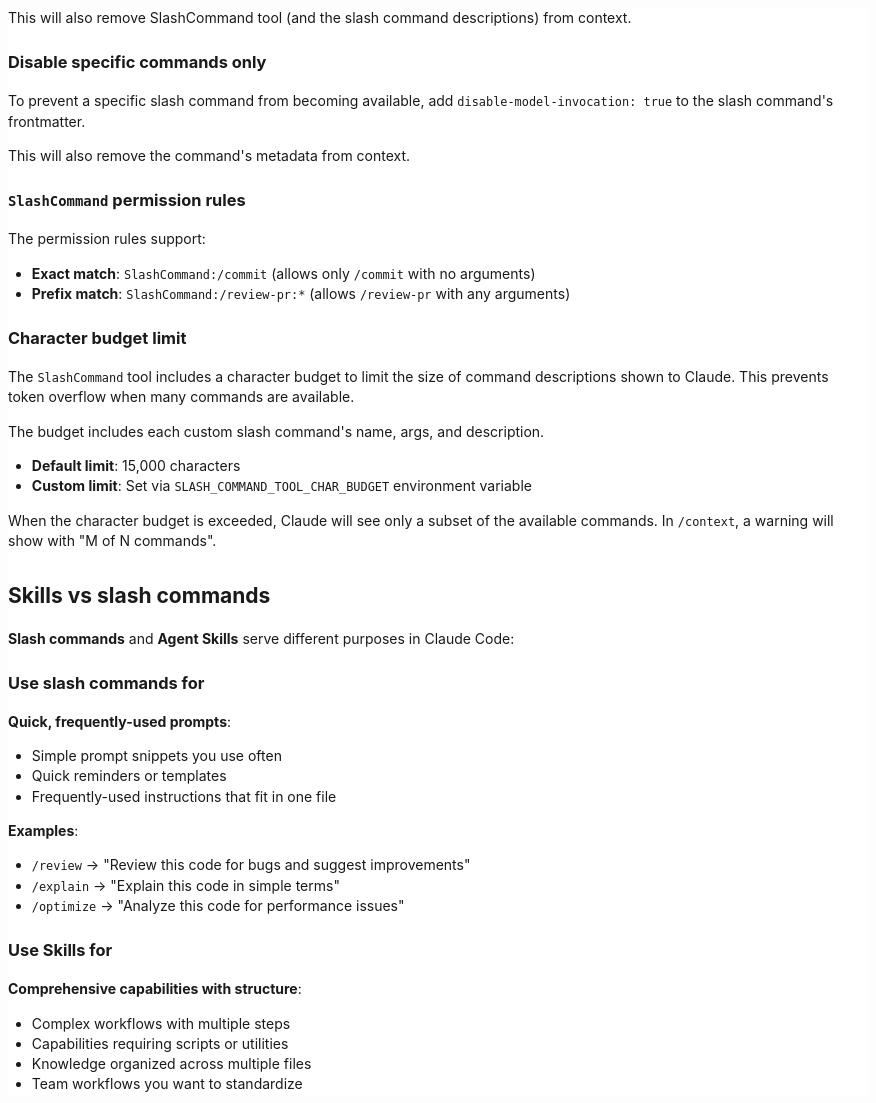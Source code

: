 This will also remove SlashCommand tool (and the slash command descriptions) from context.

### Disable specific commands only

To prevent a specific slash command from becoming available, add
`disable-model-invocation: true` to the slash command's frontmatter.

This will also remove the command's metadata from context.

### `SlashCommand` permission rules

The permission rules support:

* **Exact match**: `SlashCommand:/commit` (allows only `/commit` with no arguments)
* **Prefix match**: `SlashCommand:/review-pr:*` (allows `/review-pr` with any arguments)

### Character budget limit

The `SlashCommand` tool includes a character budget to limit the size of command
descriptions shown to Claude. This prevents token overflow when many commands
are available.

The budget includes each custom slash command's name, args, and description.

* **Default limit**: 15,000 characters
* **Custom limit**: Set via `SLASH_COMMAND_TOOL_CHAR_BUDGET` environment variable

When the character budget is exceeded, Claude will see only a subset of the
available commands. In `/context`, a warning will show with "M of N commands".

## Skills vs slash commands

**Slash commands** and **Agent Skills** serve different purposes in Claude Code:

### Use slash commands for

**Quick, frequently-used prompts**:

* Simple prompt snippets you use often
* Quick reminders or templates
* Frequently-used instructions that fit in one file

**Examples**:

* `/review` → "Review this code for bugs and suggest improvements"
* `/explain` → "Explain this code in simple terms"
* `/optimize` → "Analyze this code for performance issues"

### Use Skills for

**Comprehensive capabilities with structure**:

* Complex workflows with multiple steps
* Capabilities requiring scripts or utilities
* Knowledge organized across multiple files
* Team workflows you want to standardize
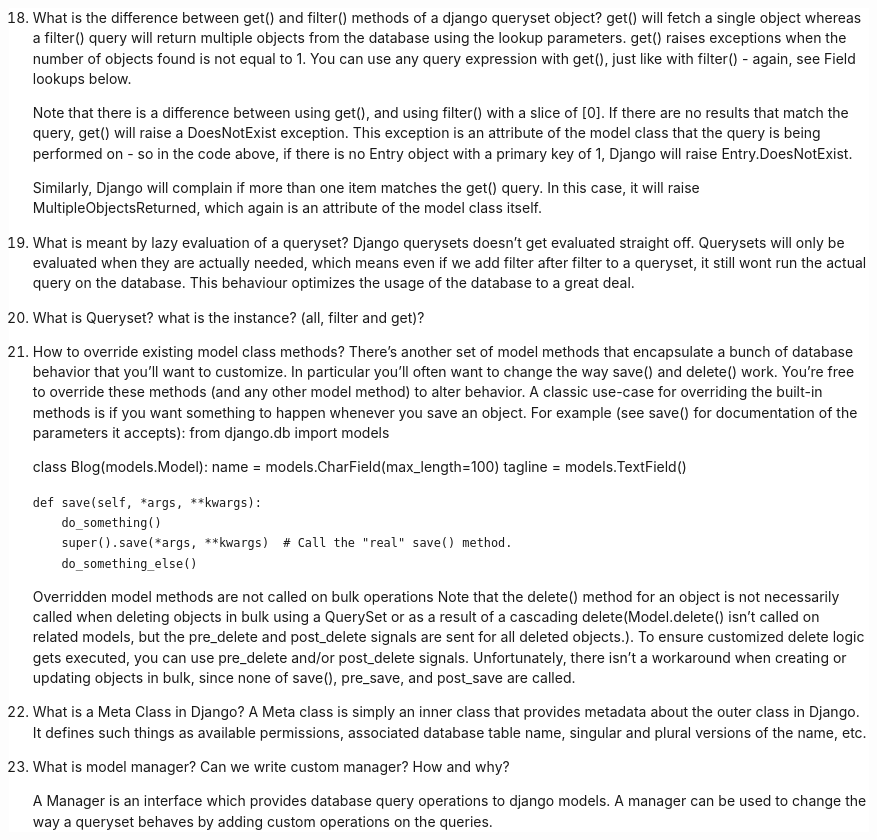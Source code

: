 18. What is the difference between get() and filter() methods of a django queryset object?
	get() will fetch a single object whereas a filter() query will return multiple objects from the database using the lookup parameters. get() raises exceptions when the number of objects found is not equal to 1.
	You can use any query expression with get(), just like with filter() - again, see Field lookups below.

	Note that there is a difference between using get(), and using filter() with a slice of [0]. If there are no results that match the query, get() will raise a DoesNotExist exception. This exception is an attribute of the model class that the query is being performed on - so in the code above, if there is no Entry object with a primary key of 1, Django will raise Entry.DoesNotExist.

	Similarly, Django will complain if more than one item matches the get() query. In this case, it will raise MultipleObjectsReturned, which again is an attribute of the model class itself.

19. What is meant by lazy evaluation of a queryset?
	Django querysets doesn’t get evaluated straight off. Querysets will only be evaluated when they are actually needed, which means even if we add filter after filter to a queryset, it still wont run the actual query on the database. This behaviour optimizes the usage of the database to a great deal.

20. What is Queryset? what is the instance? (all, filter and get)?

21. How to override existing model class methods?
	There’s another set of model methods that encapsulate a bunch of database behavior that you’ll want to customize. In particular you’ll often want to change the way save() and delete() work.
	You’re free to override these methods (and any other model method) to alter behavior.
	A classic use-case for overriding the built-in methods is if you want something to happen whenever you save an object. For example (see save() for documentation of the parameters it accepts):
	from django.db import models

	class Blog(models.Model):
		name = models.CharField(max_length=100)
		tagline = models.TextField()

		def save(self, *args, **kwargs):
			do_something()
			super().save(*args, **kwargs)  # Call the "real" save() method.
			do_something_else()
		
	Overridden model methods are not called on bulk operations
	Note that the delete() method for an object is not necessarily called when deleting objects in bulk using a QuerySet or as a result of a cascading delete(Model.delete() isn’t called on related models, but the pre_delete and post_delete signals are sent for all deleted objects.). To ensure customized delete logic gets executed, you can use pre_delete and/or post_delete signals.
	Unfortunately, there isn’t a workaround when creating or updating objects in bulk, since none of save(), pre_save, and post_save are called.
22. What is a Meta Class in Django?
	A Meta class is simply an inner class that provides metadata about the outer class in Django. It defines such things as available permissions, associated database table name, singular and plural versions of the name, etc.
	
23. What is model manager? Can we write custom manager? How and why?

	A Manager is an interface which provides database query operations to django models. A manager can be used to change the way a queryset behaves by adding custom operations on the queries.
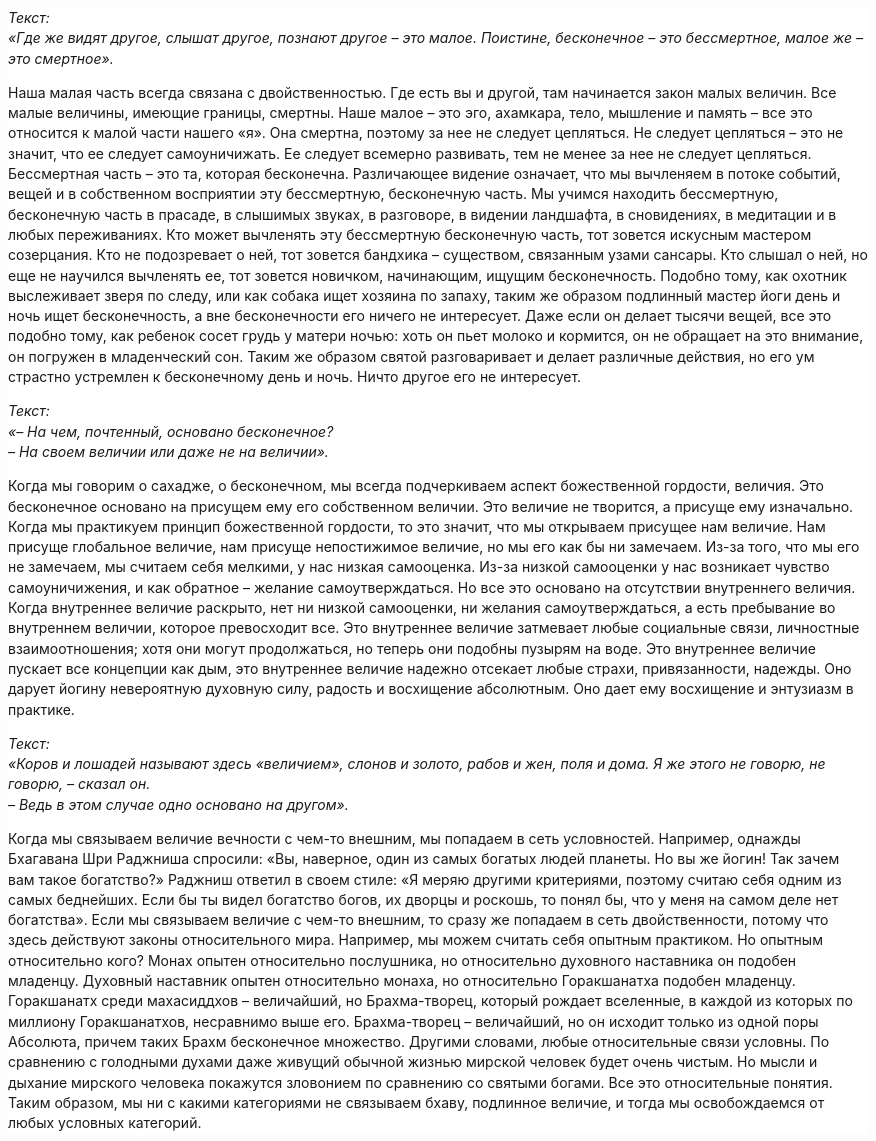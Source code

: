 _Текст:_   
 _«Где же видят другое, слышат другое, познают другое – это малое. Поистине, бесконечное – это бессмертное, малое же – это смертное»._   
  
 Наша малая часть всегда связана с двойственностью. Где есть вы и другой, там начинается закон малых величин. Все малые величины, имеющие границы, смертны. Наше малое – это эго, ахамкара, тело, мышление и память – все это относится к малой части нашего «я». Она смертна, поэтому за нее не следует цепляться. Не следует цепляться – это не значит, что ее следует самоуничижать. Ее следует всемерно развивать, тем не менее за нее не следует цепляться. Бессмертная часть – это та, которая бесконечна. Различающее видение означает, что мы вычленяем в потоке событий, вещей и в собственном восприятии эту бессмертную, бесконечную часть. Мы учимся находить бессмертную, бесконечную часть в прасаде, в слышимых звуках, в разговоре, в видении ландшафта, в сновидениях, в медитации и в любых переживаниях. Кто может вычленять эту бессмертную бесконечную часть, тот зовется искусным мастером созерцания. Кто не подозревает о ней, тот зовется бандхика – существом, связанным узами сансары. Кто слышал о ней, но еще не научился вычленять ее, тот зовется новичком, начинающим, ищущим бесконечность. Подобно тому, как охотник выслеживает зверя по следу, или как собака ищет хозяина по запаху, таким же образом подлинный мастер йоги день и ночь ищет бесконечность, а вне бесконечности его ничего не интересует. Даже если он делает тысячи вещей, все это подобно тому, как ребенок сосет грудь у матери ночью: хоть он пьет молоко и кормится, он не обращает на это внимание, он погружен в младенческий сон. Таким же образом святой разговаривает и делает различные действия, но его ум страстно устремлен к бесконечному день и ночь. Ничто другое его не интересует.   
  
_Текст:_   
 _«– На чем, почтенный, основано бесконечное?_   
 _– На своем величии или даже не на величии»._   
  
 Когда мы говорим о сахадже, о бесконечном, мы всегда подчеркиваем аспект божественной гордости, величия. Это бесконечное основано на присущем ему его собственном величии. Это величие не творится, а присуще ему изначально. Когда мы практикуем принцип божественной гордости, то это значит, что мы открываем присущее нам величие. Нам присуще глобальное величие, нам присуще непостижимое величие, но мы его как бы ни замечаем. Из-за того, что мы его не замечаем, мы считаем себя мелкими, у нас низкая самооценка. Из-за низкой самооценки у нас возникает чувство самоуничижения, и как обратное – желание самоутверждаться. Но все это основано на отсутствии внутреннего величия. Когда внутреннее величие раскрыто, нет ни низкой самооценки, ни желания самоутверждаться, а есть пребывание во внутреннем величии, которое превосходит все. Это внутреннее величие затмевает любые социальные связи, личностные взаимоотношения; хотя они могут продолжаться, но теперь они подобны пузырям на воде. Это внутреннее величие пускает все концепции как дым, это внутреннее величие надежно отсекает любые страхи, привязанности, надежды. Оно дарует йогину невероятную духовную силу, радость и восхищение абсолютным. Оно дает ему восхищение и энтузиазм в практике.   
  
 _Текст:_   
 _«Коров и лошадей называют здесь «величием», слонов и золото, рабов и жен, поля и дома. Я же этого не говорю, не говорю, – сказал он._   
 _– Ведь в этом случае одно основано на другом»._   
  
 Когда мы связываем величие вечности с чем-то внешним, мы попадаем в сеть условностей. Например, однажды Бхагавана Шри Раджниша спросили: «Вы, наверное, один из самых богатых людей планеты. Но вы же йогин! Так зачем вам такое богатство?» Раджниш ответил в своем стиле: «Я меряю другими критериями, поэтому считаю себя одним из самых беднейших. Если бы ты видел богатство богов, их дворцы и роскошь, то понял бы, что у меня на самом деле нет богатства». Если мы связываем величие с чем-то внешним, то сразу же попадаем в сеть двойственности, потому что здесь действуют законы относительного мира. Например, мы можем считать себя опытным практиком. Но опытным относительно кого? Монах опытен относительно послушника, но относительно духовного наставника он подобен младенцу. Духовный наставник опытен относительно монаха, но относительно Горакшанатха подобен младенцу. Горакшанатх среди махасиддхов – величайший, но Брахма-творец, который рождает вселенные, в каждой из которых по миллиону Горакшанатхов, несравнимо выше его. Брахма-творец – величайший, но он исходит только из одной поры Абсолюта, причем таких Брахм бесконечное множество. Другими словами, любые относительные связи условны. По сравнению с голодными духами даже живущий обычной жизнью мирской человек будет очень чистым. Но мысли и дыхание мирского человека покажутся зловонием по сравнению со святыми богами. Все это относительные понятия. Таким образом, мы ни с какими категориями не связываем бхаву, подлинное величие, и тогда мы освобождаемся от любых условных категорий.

▶ **WHAT YOU NEED TO DO**
Copy exactly, and only, the lines from the first line of the material through the line that contains "slash command's frontmatter.", both ends kept; no pictures.

▶ **SOLUTION BELOW**
Source code

: This will also remove SlashCommand tool (and the slash command descriptions) from context.

### Disable specific commands only

To prevent a specific slash command from becoming available, add
`disable-model-invocation: true` to the slash command's frontmatter.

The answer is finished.